Sus padres -su madre era una morena menuda con una separación entre los dientes delanteros, tendencia a llevar sandalias de tacón abiertas sin talón, que fumaba tres paquetes al día, y su padre un hombre alto, calvo, perplejo, pero discutidor- llegaron de California y decidieron inmediatamente que la que había vuelto loco a su hijo era yo. Que todo era culpa mía. A fin de cuentas, yo era su mujer. La madre de Michael, una princesa judía de West Hartford, Connecticut, se había casado por debajo de su categoría (como todas las princesas judías) y terminado como la esposa de un oficial de la Armada en San Francisco. Echó la culpa de todos los fracasos de nuestro matrimonio a la aparente riqueza de mis padres. Los padres de Michael se habían esforzado por añadir un porche a la casa y llevar pizza a la mesa. Mis padres los encontraban decididamente déclassés. Los padres de Michael, a su vez, encontraban a mis padres decididamente esnobs. (Y los cuatro estaban en lo cierto, claro.) Ellos cuatro sólo se pusieron de acuerdo en la necesidad de poner fin a nuestro matrimonio.

Lo consiguieron. Cuando la póliza del seguro de enfermedad de Michal caducó, sus padres y mis padres hicieron un trato: volvería a California. Me consideraban su enfermera. Mi padre y yo fuimos en avión a San Francisco con Michael y con un psiquiatra a cuestas. A Michael lo sedaron a fondo con objeto de que le permitieran subir al avión.

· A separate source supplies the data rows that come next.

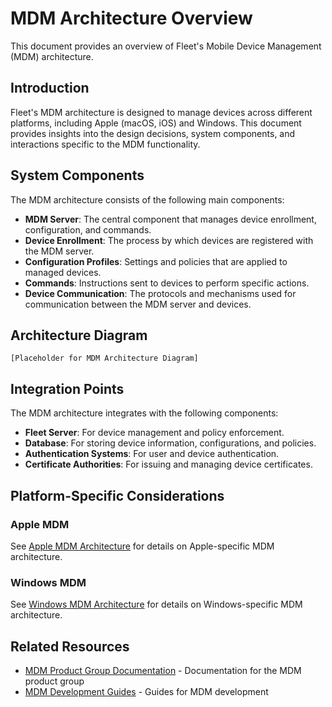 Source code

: # MDM Architecture Overview

This document provides an overview of Fleet's Mobile Device Management (MDM) architecture.

## Introduction

Fleet's MDM architecture is designed to manage devices across different platforms, including Apple (macOS, iOS) and Windows. This document provides insights into the design decisions, system components, and interactions specific to the MDM functionality.

## System Components

The MDM architecture consists of the following main components:

- **MDM Server**: The central component that manages device enrollment, configuration, and commands.
- **Device Enrollment**: The process by which devices are registered with the MDM server.
- **Configuration Profiles**: Settings and policies that are applied to managed devices.
- **Commands**: Instructions sent to devices to perform specific actions.
- **Device Communication**: The protocols and mechanisms used for communication between the MDM server and devices.

## Architecture Diagram

```
[Placeholder for MDM Architecture Diagram]
```

## Integration Points

The MDM architecture integrates with the following components:

- **Fleet Server**: For device management and policy enforcement.
- **Database**: For storing device information, configurations, and policies.
- **Authentication Systems**: For user and device authentication.
- **Certificate Authorities**: For issuing and managing device certificates.

## Platform-Specific Considerations

### Apple MDM

See [Apple MDM Architecture](apple-mdm-architecture.md) for details on Apple-specific MDM architecture.

### Windows MDM

See [Windows MDM Architecture](windows-mdm-architecture.md) for details on Windows-specific MDM architecture.

## Related Resources

- [MDM Product Group Documentation](../../product-groups/mdm/) - Documentation for the MDM product group
- [MDM Development Guides](../../guides/mdm/) - Guides for MDM development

¡Un vuelo tremendo! ¡La ciega guiando al drogado! Más tarde, viviendo en Alemania con Allan, traté de describir aquella época en un poema: los estremecedores detalles de estar enamorada de una persona que de repente abandona las convenciones que constituyen lo que el mundo llama «cordura» quedan evocados en «Vuelo a tu casa». La brillantez de Michael se había pasado de rosca y se convirtió en locura. El mundo por el que andábamos estaba pintado por un surrealista. Creíamos que podíamos hundirnos en los charcos de lluvia y hablar con las manzanas. Al principio, yo más bien me sentía atraída por todo eso que repelida. Resultó que también había más que una pizca de locura dentro de mi.

Vuelo a tu casa
1
«Muerdo una manzana y luego me aburro antes del segundo mordisco», dijiste. También eras Sansón. Yo te había cortado el pelo y encerrado bajo llave. Además tu habitación tenía un micrófono oculto. Un interno anterior dejó su musa con las alas desplegadas en el ventanal. Con el resplandor del último sol del día veíamos sus pechos enormes y bizcos aparecer salpicados de diamantes ante los basureros de Harlem. Te tragabas las pastillas y maldecías a los internos. Me llamabas Judas. Olvidaste que yo era una chica.
2

Tus manos no eran pájaros. Llamarlas

pájaros habría sido demasiado fácil.

Trazaban círculos en torno a tus ideas

y tus ideas eran a veces parábolas.

Aquel domingo de repente despertaste

y te encontraste detrás del espejo,

con las manos agarradas a la mesa del desayuno

a la espera de una señal.

Yo no tenía nada que decirles.

Hablaban con los huevos.

3
Paseamos. El paraguas automático se te abrió quedándote encima de la cabeza como un halo negro. Pensamos en hundirnos en los charcos de lluvia como si fueran desagües. Dijiste que los edificios reflejados llevaban al infierno. Los árboles bailaban para nosotros las personas se hacían a un lado y desaparecían dentro de sus voces. Las ciudades de nuestras gafas nos llevaban dentro. Te mantenías en equilibrio, oyendo caer las monedas, ¡pero la aguja todavía estaba quieta!. Aquello demostraba que eras Dios.